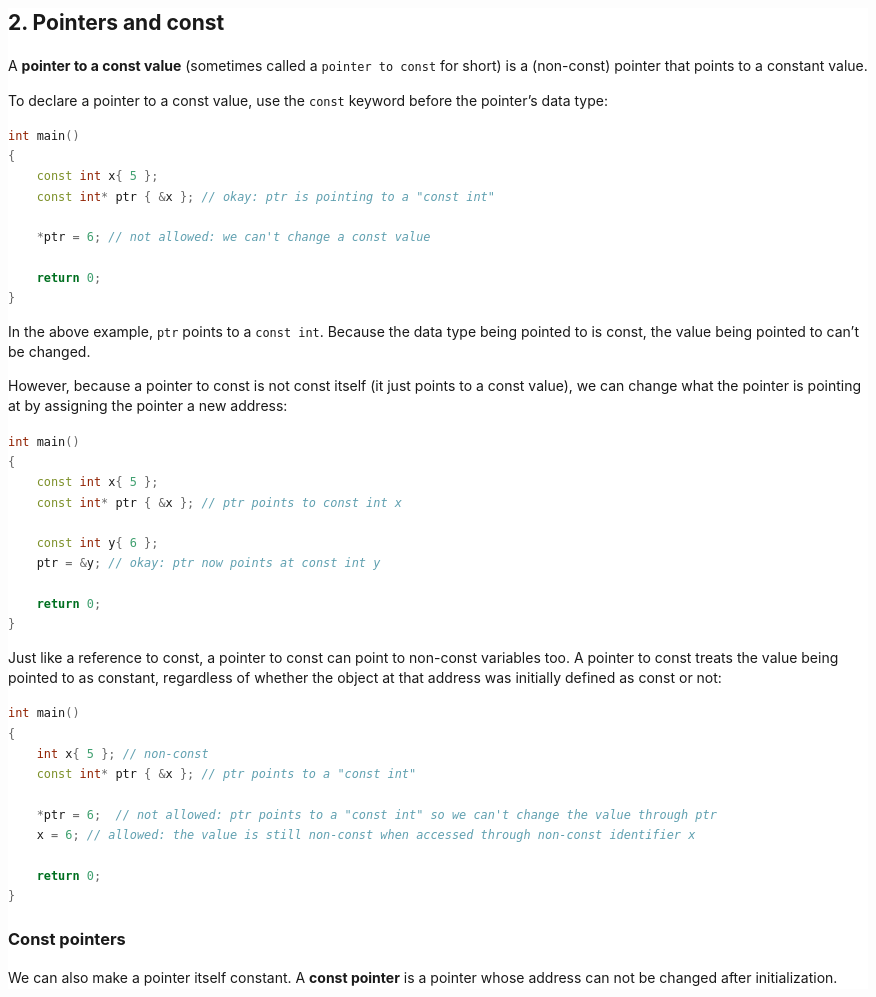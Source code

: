 ## 2. Pointers and const
A **pointer to a const value** (sometimes called a `pointer to const` for short) is a (non-const) pointer that points to a constant value.

To declare a pointer to a const value, use the `const` keyword before the pointer’s data type:
```cpp
int main()
{
    const int x{ 5 };
    const int* ptr { &x }; // okay: ptr is pointing to a "const int"

    *ptr = 6; // not allowed: we can't change a const value

    return 0;
}
```
In the above example, `ptr` points to a `const int`. Because the data type being pointed to is const, the value being pointed to can’t be changed.

However, because a pointer to const is not const itself (it just points to a const value), we can change what the pointer is pointing at by assigning the pointer a new address:
```cpp
int main()
{
    const int x{ 5 };
    const int* ptr { &x }; // ptr points to const int x

    const int y{ 6 };
    ptr = &y; // okay: ptr now points at const int y

    return 0;
}
```
Just like a reference to const, a pointer to const can point to non-const variables too. A pointer to const treats the value being pointed to as constant, regardless of whether the object at that address was initially defined as const or not:
```cpp
int main()
{
    int x{ 5 }; // non-const
    const int* ptr { &x }; // ptr points to a "const int"

    *ptr = 6;  // not allowed: ptr points to a "const int" so we can't change the value through ptr
    x = 6; // allowed: the value is still non-const when accessed through non-const identifier x

    return 0;
}
```

### Const pointers
We can also make a pointer itself constant. A **const pointer** is a pointer whose address can not be changed after initialization.
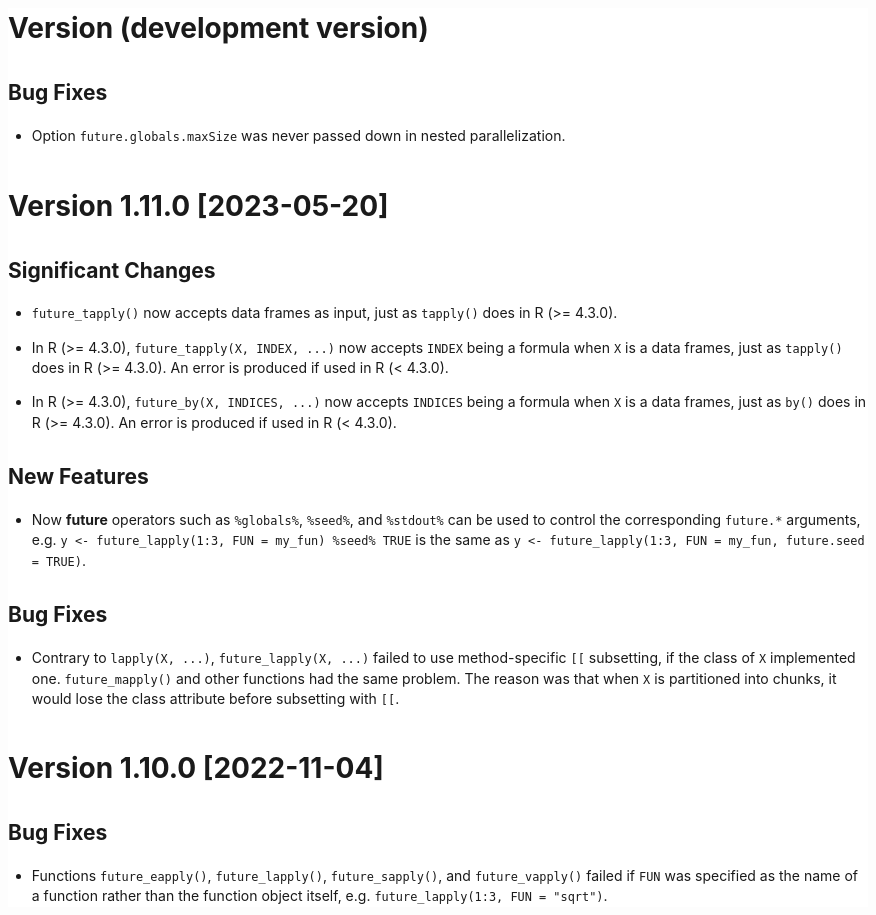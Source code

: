 # Version (development version)

## Bug Fixes

 * Option `future.globals.maxSize` was never passed down in nested
   parallelization.


# Version 1.11.0 [2023-05-20]

## Significant Changes

 * `future_tapply()` now accepts data frames as input, just as
   `tapply()` does in R (>= 4.3.0).

 * In R (>= 4.3.0), `future_tapply(X, INDEX, ...)` now accepts `INDEX`
   being a formula when `X` is a data frames, just as `tapply()` does
   in R (>= 4.3.0).  An error is produced if used in R (< 4.3.0).

 * In R (>= 4.3.0), `future_by(X, INDICES, ...)` now accepts `INDICES`
   being a formula when `X` is a data frames, just as `by()` does in
   R (>= 4.3.0).  An error is produced if used in R (< 4.3.0).

## New Features

 * Now **future** operators such as `%globals%`, `%seed%`, and `%stdout%`
   can be used to control the corresponding `future.*` arguments, e.g.
   `y <- future_lapply(1:3, FUN = my_fun) %seed% TRUE` is the same as
   `y <- future_lapply(1:3, FUN = my_fun, future.seed = TRUE)`.

## Bug Fixes

 * Contrary to `lapply(X, ...)`, `future_lapply(X, ...)` failed to use
   method-specific `[[` subsetting, if the class of `X` implemented
   one. `future_mapply()` and other functions had the same problem.
   The reason was that when `X` is partitioned into chunks, it would
   lose the class attribute before subsetting with `[[`.


# Version 1.10.0 [2022-11-04]

## Bug Fixes

 * Functions `future_eapply()`, `future_lapply()`, `future_sapply()`,
   and `future_vapply()` failed if `FUN` was specified as the name of
   a function rather than the function object itself,
   e.g. `future_lapply(1:3, FUN = "sqrt")`.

WHAT THE TASK ASKS:
Write out, from the lines above, only those from the line with "Now **future** operators" to the line with "failed to use", exactly as given, including the first and the last.

WRITTEN RESPONSE:
 * Now **future** operators such as `%globals%`, `%seed%`, and `%stdout%`
   can be used to control the corresponding `future.*` arguments, e.g.
   `y <- future_lapply(1:3, FUN = my_fun) %seed% TRUE` is the same as
   `y <- future_lapply(1:3, FUN = my_fun, future.seed = TRUE)`.

## Bug Fixes

 * Contrary to `lapply(X, ...)`, `future_lapply(X, ...)` failed to use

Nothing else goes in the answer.